» **Instructions for the task**: Lines below that include "defined" are the answer; copy each one.

» **Data for review**:
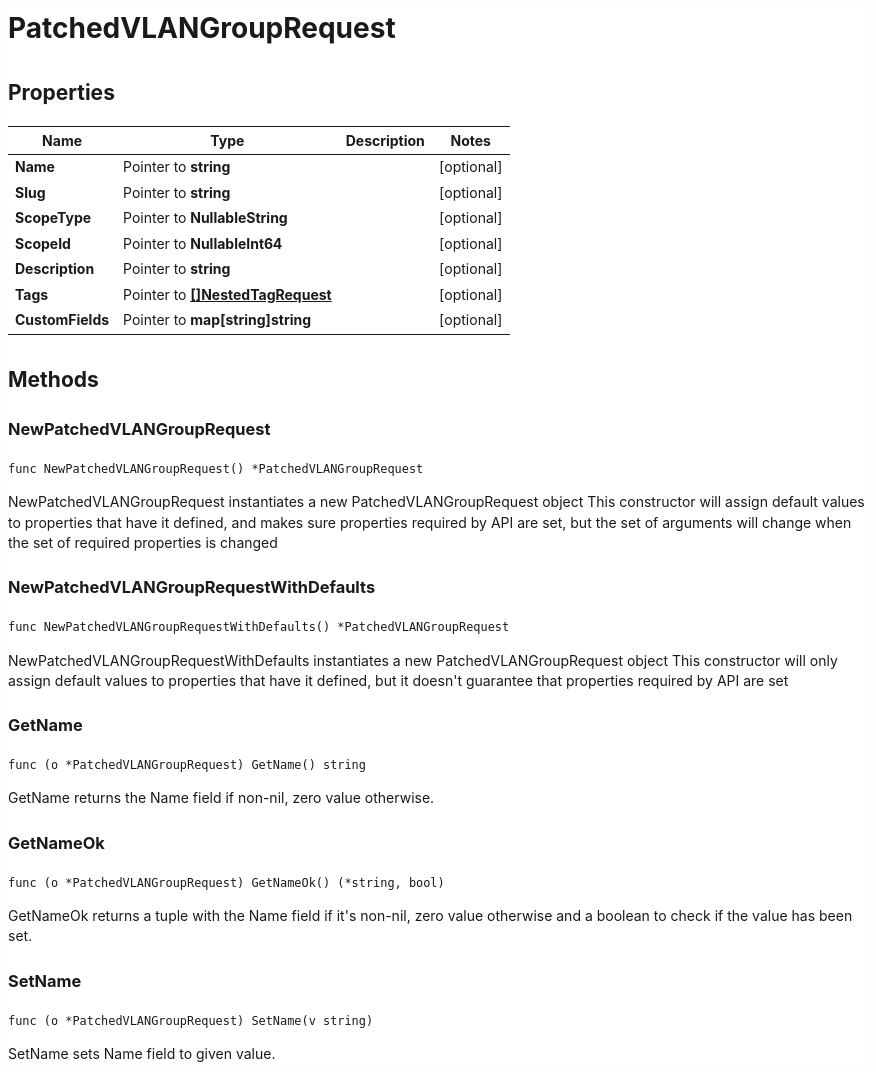 # PatchedVLANGroupRequest

## Properties

Name | Type | Description | Notes
------------ | ------------- | ------------- | -------------
**Name** | Pointer to **string** |  | [optional] 
**Slug** | Pointer to **string** |  | [optional] 
**ScopeType** | Pointer to **NullableString** |  | [optional] 
**ScopeId** | Pointer to **NullableInt64** |  | [optional] 
**Description** | Pointer to **string** |  | [optional] 
**Tags** | Pointer to [**[]NestedTagRequest**](NestedTagRequest.md) |  | [optional] 
**CustomFields** | Pointer to **map[string]string** |  | [optional] 

## Methods

### NewPatchedVLANGroupRequest

`func NewPatchedVLANGroupRequest() *PatchedVLANGroupRequest`

NewPatchedVLANGroupRequest instantiates a new PatchedVLANGroupRequest object
This constructor will assign default values to properties that have it defined,
and makes sure properties required by API are set, but the set of arguments
will change when the set of required properties is changed

### NewPatchedVLANGroupRequestWithDefaults

`func NewPatchedVLANGroupRequestWithDefaults() *PatchedVLANGroupRequest`

NewPatchedVLANGroupRequestWithDefaults instantiates a new PatchedVLANGroupRequest object
This constructor will only assign default values to properties that have it defined,
but it doesn't guarantee that properties required by API are set

### GetName

`func (o *PatchedVLANGroupRequest) GetName() string`

GetName returns the Name field if non-nil, zero value otherwise.

### GetNameOk

`func (o *PatchedVLANGroupRequest) GetNameOk() (*string, bool)`

GetNameOk returns a tuple with the Name field if it's non-nil, zero value otherwise
and a boolean to check if the value has been set.

### SetName

`func (o *PatchedVLANGroupRequest) SetName(v string)`

SetName sets Name field to given value.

» **Answer box**:
This constructor will assign default values to properties that have it defined,
This constructor will only assign default values to properties that have it defined,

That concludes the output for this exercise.